Drawing and writing on an Image:
import numpy as np
import cv2
img = cv2.imread(‘black.jpg’,cv2.IMREAD_COLOR)
cv2.line(img,(0,0),(511,511),(255,0,0),5)
cv2.rectangle(img,(384,0),(510,128),(0,255,0),3)
cv2.circle(img,(447,63), 63, (0,0,255), -1)
font = cv2.FONT_HERSHEY_SIMPLEX
cv2.putText(img,’OpenCV’,(10,500), font, 4,(255,255,255),2,cv2.LINE_AA)
cv2.imshow(‘image’,img)
cv2.waitKey(0)
cv2.destroyAllWindows()
cv2.line draws the line with given coordinates on the image, cv2.rectangle, cv2.circle draws a rectangle and circle respectively and cv2.putText writes the given text, here we have used Hershey Simpex font.
Output:
Feature and Template Matching:
Template matching is basically the portion of one image matching another image.
import cv2
import numpy as np
img_bgr=cv2.imread(‘sc1.png’)
img_gray=cv2.cvtColor(img_bgr, cv2.COLOR_BGR2GRAY)
template=cv2.imread(‘sc2.png’,0)
w,h=template.shape[::-1]
res=cv2.matchTemplate(img_gray,template,cv2.TM_CCOEFF_NORMED)
threshold=0.8
loc=np.where(res>=threshold)
for pt in zip(*loc[::-1]):
cv2.rectangle(img_bgr, pt, (pt[0]+w, pt[1]+h), (0,255,255),2)
cv2.imshow(‘detected’,img_bgr)
cv2.waitKey()
cv2.imread reads the selected image, cv2.cvtColor converts the image into Grayscale, w and h variables are the positions of x and y-axis, cv2.matchTemplate helps to match the common area of two images with threshold 80%, cv2.rectangle marks the area which is matching in the image.
Output:
Gradients and Edge Detection:
import cv2
import numpy as np
cap=cv2.VideoCapture(0)
while True:
_, frame=cap.read()
a= cv2.Laplacian(frame,cv2.CV_64F)
x= cv2.Sobel(frame,cv2.CV_64F,1 ,0, ksize=5)
y= cv2.Sobel(frame,cv2.CV_64F,0 ,1, ksize=5)
edge= cv2.Canny(frame, 100, 200)
cv2.imshow(‘original’,frame)
cv2.imshow(‘laplacian’,a)
cv2.imshow(‘sobelx’,x)
cv2.imshow(‘sobely’,y)
cv2.imshow(‘edge’,edge)
k=cv2.waitKey(5) & 0xFF
if k == 27:
break
cv2.destroyAllWindows()
cap.release()
cv2.Laplacian converts the image into the gradient, we use cv2.CV_64F as a standard label, cv2.Sobel converts into a horizontal and vertical gradient.
Output:
Edge detection is pervasive in many applications such as fingerprint matching, medical diagnosis & license plate detection.
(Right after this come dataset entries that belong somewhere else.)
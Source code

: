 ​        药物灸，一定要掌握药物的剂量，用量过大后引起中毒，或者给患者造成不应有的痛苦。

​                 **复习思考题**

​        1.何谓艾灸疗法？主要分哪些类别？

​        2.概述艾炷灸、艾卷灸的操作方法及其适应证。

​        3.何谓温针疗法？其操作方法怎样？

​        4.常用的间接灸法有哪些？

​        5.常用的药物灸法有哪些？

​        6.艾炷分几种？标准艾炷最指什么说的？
These applications basically highlight the areas where image intensity changes drastically and ignore everything else.
Edge Detection is also used in Self Driving Cars for lane detection:
Other features of OpenCV: Motion Detection, Intrusion Detection, Haar Cascades, MOG background reduction, Homography, Corner Detection, Color Filtering, Thresholding, Image Arithmetics etc..
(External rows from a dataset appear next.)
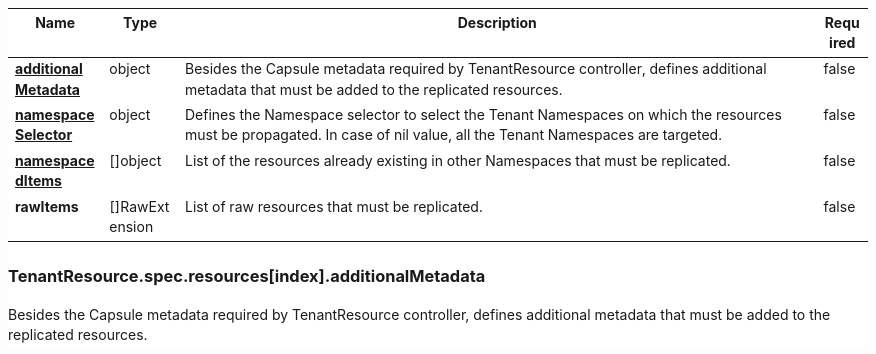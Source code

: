 



<table>
    <thead>
        <tr>
            <th>Name</th>
            <th>Type</th>
            <th>Description</th>
            <th>Required</th>
        </tr>
    </thead>
    <tbody><tr>
        <td><b><a href="#tenantresourcespecresourcesindexadditionalmetadata">additionalMetadata</a></b></td>
        <td>object</td>
        <td>
          Besides the Capsule metadata required by TenantResource controller, defines additional metadata that must be added to the replicated resources.<br/>
        </td>
        <td>false</td>
      </tr><tr>
        <td><b><a href="#tenantresourcespecresourcesindexnamespaceselector">namespaceSelector</a></b></td>
        <td>object</td>
        <td>
          Defines the Namespace selector to select the Tenant Namespaces on which the resources must be propagated. In case of nil value, all the Tenant Namespaces are targeted.<br/>
        </td>
        <td>false</td>
      </tr><tr>
        <td><b><a href="#tenantresourcespecresourcesindexnamespaceditemsindex">namespacedItems</a></b></td>
        <td>[]object</td>
        <td>
          List of the resources already existing in other Namespaces that must be replicated.<br/>
        </td>
        <td>false</td>
      </tr><tr>
        <td><b>rawItems</b></td>
        <td>[]RawExtension</td>
        <td>
          List of raw resources that must be replicated.<br/>
        </td>
        <td>false</td>
      </tr></tbody>
</table>


### TenantResource.spec.resources[index].additionalMetadata



Besides the Capsule metadata required by TenantResource controller, defines additional metadata that must be added to the replicated resources.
Statistical machine learning libraries used by OpenCV: Naive Bayes classifier, K-nearest neighbour algorithm, Decision tree learning, Meta- Algorithm, Random forest, Support vector machine, Deep & Convolutional neural networks.
Some popular applications of OpenCV:
Driver drowsiness detection (using a camera in a car) alerts the car driver through buzz or alarm.
Vehicle counting on highways (can be segregated into buses, cars, trucks) along with their speeds.
Anomaly detection in the manufacturing process (the odd defective products).
The ANPR called automatic number plate recognition is used to control vehicle tracing and counting number of people.
OpenCV is also used in imaging the data and provides better prediction and treatment to diseases like blood flow, x-ray images that are interpreted by humans.